Among the records, find the lines that hold the string "tipping" and return them.

[Stored data]
□ □ □ □ □

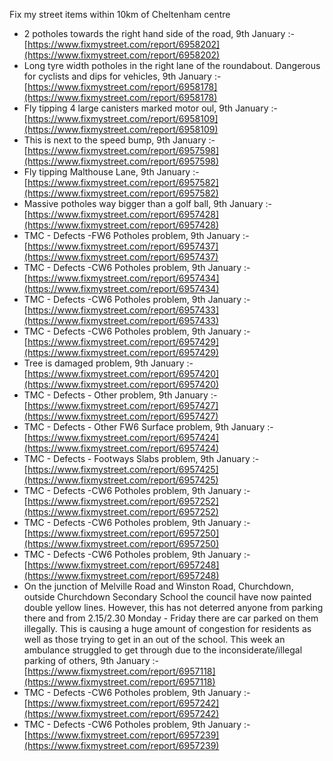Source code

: Fix my street items within 10km of Cheltenham centre

<!-- fix_marker starts -->

- 2 potholes towards the right hand side of the road, 9th January :- [https://www.fixmystreet.com/report/6958202](https://www.fixmystreet.com/report/6958202)
- Long tyre width potholes in the right lane of the roundabout. Dangerous for cyclists and dips for vehicles, 9th January :- [https://www.fixmystreet.com/report/6958178](https://www.fixmystreet.com/report/6958178)
- Fly tipping 4 large canisters marked motor oul, 9th January :- [https://www.fixmystreet.com/report/6958109](https://www.fixmystreet.com/report/6958109)
- This is next to the speed bump, 9th January :- [https://www.fixmystreet.com/report/6957598](https://www.fixmystreet.com/report/6957598)
- Fly tipping Malthouse Lane, 9th January :- [https://www.fixmystreet.com/report/6957582](https://www.fixmystreet.com/report/6957582)
- Massive potholes way bigger than a golf ball, 9th January :- [https://www.fixmystreet.com/report/6957428](https://www.fixmystreet.com/report/6957428)
- TMC - Defects -FW6 Potholes problem, 9th January :- [https://www.fixmystreet.com/report/6957437](https://www.fixmystreet.com/report/6957437)
- TMC - Defects -CW6 Potholes  problem, 9th January :- [https://www.fixmystreet.com/report/6957434](https://www.fixmystreet.com/report/6957434)
- TMC - Defects -CW6 Potholes  problem, 9th January :- [https://www.fixmystreet.com/report/6957433](https://www.fixmystreet.com/report/6957433)
- TMC - Defects -CW6 Potholes  problem, 9th January :- [https://www.fixmystreet.com/report/6957429](https://www.fixmystreet.com/report/6957429)
- Tree is damaged problem, 9th January :- [https://www.fixmystreet.com/report/6957420](https://www.fixmystreet.com/report/6957420)
- TMC - Defects - Other problem, 9th January :- [https://www.fixmystreet.com/report/6957427](https://www.fixmystreet.com/report/6957427)
- TMC - Defects - Other FW6  Surface problem, 9th January :- [https://www.fixmystreet.com/report/6957424](https://www.fixmystreet.com/report/6957424)
- TMC - Defects - Footways Slabs problem, 9th January :- [https://www.fixmystreet.com/report/6957425](https://www.fixmystreet.com/report/6957425)
- TMC - Defects -CW6 Potholes  problem, 9th January :- [https://www.fixmystreet.com/report/6957252](https://www.fixmystreet.com/report/6957252)
- TMC - Defects -CW6 Potholes  problem, 9th January :- [https://www.fixmystreet.com/report/6957250](https://www.fixmystreet.com/report/6957250)
- TMC - Defects -CW6 Potholes  problem, 9th January :- [https://www.fixmystreet.com/report/6957248](https://www.fixmystreet.com/report/6957248)
- On the junction of Melville Road and Winston Road, Churchdown, outside Churchdown Secondary School the council have now painted double yellow lines. However, this has not deterred anyone from parking there and from 2.15/2.30 Monday - Friday there are car parked on them illegally. This is causing a huge amount of congestion for residents as well as those trying to get in an out of the school. This week an ambulance struggled to get through due to the inconsiderate/illegal parking of others, 9th January :- [https://www.fixmystreet.com/report/6957118](https://www.fixmystreet.com/report/6957118)
- TMC - Defects -CW6 Potholes  problem, 9th January :- [https://www.fixmystreet.com/report/6957242](https://www.fixmystreet.com/report/6957242)
- TMC - Defects -CW6 Potholes  problem, 9th January :- [https://www.fixmystreet.com/report/6957239](https://www.fixmystreet.com/report/6957239)

<!-- fix_marker ends -->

□ □ □ □ □

[EXERCISE OUTPUT]
- Fly tipping 4 large canisters marked motor oul, 9th January :- [https://www.fixmystreet.com/report/6958109](https://www.fixmystreet.com/report/6958109)
- Fly tipping Malthouse Lane, 9th January :- [https://www.fixmystreet.com/report/6957582](https://www.fixmystreet.com/report/6957582)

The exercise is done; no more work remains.